Bei der Fracking-Diskussion wird oft über Grundwasser und seine mögliche Schädigung oder Verunreinigung gesprochen. Doch Grundwasser ist nicht automatisch Trinkwasser. Trinkbares Wasser befindet sich in der Regel in circa 200 bis 300 Meter Tiefe. Wasser, das sich in tieferen Gesteinsformationen befindet, wird zwar auch als Grundwasser bezeichnet, ist aber nicht trinkbar. In tieferen Schichten sind sehr häufig sogar gesundheitsschädliche Laugen zu finden. Ein Großteil der Geologen und Hydrogeologen hält einen Sicherheitsabstand von 1000 Meter zu Trinkwasserreservoirs für ausreichend, da der bislang längste Frack, der jemals erzeugt wurde, ungefähr 270 Meter lang war. Der Gesetzentwurf sieht vor, dass das wirtschaftlich betriebene, kommerzielle Fracken in Schiefergestein verboten wird. Allerdings sollen oberhalb von 3.000 Meter Tiefe, also dort, wo sich das Schiefergestein befindet, unter behördlicher und wissenschaftlicher Aufsicht Erprobungsbohrungen erlaubt werden, da in Deutschland noch keine wissenschaftlichen Daten über Fracking im Schiefergestein vorliegen. Die Probebohrungen sollen Aufschluss geben über die geologische Beschaffenheit, die Reaktionen im Gestein, die Sicherheit des Bohr- und Förderprozesses und die Auswirkungen auf die Seismik, das heißt mögliche Bewegungen im Gestein.

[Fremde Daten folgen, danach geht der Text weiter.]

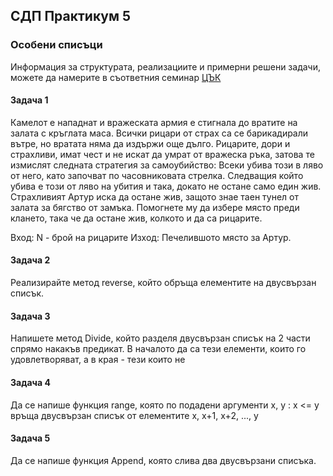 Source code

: ## СДП Практикум 5
### Особени списъци

Информация за структурата, реализациите и примерни решени задачи, можете да намерите в съответния семинар [ЦЪК](https://github.com/peshe/FMI-SDP-2024/tree/main/%D0%A1%D0%B5%D0%BC%D0%B8%D0%BD%D0%B0%D1%80%D0%B8/%D0%9A%D0%BE%D0%BC%D0%BF%D1%8E%D1%82%D1%8A%D1%80%D0%BD%D0%B8%20%D0%BD%D0%B0%D1%83%D0%BA%D0%B8/%D0%93%D1%80%D1%83%D0%BF%D0%B0%204/Week%204%20-%20LinkedList)

#### Задача 1
Камелот е нападнат и вражеската армия е стигнала до вратите на залата с кръглата маса. Всички рицари от страх са се барикадирали вътре, но вратата няма да издържи още дълго.
Рицарите, дори и страхливи, имат чест и не искат да умрат от вражеска ръка, затова те измислят следната стратегия за самоубийство: Всеки убива този в ляво от него, като започват по часовниковата стрелка. Следващия който убива е този от ляво на убития и така, докато не остане само един жив.
Страхливият Артур иска да остане жив, защото знае таен тунел от залата за бягство от замъка. Помогнете му да избере място преди клането, така че да остане жив, колкото и да са рицарите.

Вход: N - брой на рицарите
Изход: Печелившото място за Артур.

#### Задача 2
Реализирайте метод reverse, който обръща елементите на двусвързан списък.

#### Задача 3
Напишете метод Divide, който разделя двусвързан списък на 2 части спрямо накакъв предикат. В началото да са тези елементи, които го удовлетворяват, а в края - тези които не

#### Задача 4
Да се напише функция range, която по подадени аргументи x, y : x <= y връща двусвързан списък от елементите x, x+1, x+2, ..., y

#### Задача 5 
Да се напише функция Append, която слива два двусвързани списъка.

Fracking jeglicher Art soll in sensiblen Gebieten wie Wasserschutz- und Heilquellenschutz sowie an Seen und Talsperren zur Trinkwassergewinnung vollständig verboten sein. Die Länder sollen darüber hinaus an weiteren sensiblen Trinkwasserentnahmestellen Verbote erlassen können. In Nationalparks- und Naturschutzgebieten wird die Errichtung von Anlagen zum Einsatz der Fracking-Technologie untersagt. Im gesamten Einzugsbereich von Stellen zur Entnahme von Wasser für die öffentliche Wasserversorgung oder zur unmittelbaren Verwendung in Lebensmitteln darf eine nachteilige Veränderung der Wasserbeschaffenheit nicht zu beanstanden sein.

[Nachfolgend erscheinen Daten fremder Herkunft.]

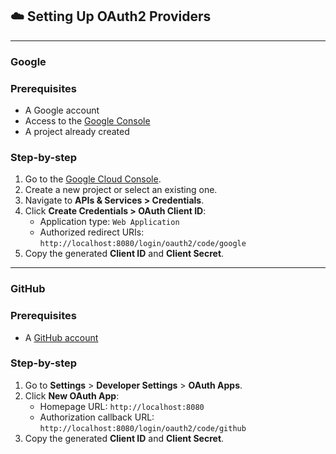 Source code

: ## ☁️ Setting Up OAuth2 Providers

---

### Google

### Prerequisites

- A Google account
- Access to the [Google Console](https://console.cloud.google.com/)
- A project already created

### Step-by-step

1. Go to the [Google Cloud Console](https://console.cloud.google.com/).
2. Create a new project or select an existing one.
3. Navigate to **APIs & Services > Credentials**.
4. Click **Create Credentials > OAuth Client ID**:
    - Application type: `Web Application`
    - Authorized redirect URIs: `http://localhost:8080/login/oauth2/code/google`
5. Copy the generated **Client ID** and **Client Secret**.

---

### GitHub

### Prerequisites

- A [GitHub account](https://github.com/)

### Step-by-step

1. Go to **Settings** > **Developer Settings** > **OAuth Apps**.
2. Click **New OAuth App**:
    - Homepage URL: `http://localhost:8080`
    - Authorization callback URL: `http://localhost:8080/login/oauth2/code/github`
3. Copy the generated **Client ID** and **Client Secret**.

Die eingesetzten Fracking-Gemische dürfen laut Gesetzentwurf im Bereich des konventionellen Fracking "nicht wassergefährdend" oder allenfalls "schwach wassergefährdend" sein. Die eingesetzten Stoffe müssen zudem umfassend offengelegt werden. Im gesamten Prozess sind weitere strenge Sicherheitsauflagen zu erfüllen, unter anderen die Erstellung von Ausgangszustandsberichten, Grund- und Oberflächenüberwachung, die Überwachung des Lagerstättenwassers, der Rückflüsse und der Bohrlochintegrität. Beim Umgang mit Rückfluss und Lagerstättenwasser wird der Stand der Technik vollumfänglich vorgeschrieben. Auch hier ist eine Umweltverträglichkeitsprüfung verbindlich durchzuführen. Zudem wird das Bergschadensrecht verschärft. So wird beispielsweise die Beweislast für mögliche Bergschäden den Unternehmen auferlegt.

Anders als bei der oben genannten konventionellen Gasförderung gibt es in Deutschland noch keine Erfahrungen mit der Gasförderung in so genannten unkonventionellen Lagerstätten, also in Schiefer- und Kohleflözgestein. Klar ist aber, zum jetzigen Zeitpunkt und mit dem derzeitigen Wissensstand wird es kein kommerzielles unkonventionelles Fracking in Deutschland geben.

Die Gesetzentwürfe der Bundesregierung sehen deshalb für Schiefer- und Kohleflözgestein oberhalb 3000 Metern Tiefe ein generelles Frackingverbot vor. Lediglich wissenschaftlich begleitete und überwachte Probebohrungen sind unter strengsten Umweltanforderungen möglich, um die Auswirkungen von Maßnahmen auf die Umwelt, insbesondere den Untergrund und den Wasserhaushalt, wissenschaftlich erforschen zu können. Nach 2018 können in Ausnahmefällen Fördergenehmigungen erteilt werden. Die Voraussetzungen hierfür sind jedoch äußerst streng gefasst. Eine unabhängige Expertenkommission aus sechs Mitgliedern, davon drei Umweltinstitute, muss den beantragten Einsatz der Fracking-Technologie in der jeweiligen geologischen Formation mehrheitlich als grundsätzlich unbedenklich einstufen, die Kommission zur Bewertung wassergefährdender Stoffe beim Umweltbundesamt muss die verwendeten Fracking-Gemische als nicht wassergefährdend einstufen und alle sonstigen umfassenden öffentlich-rechtlichen Zulassungsvoraussetzungen, das heißt insbesondere zum Wasser-, Boden- und Umweltschutz, müssen vorliegen.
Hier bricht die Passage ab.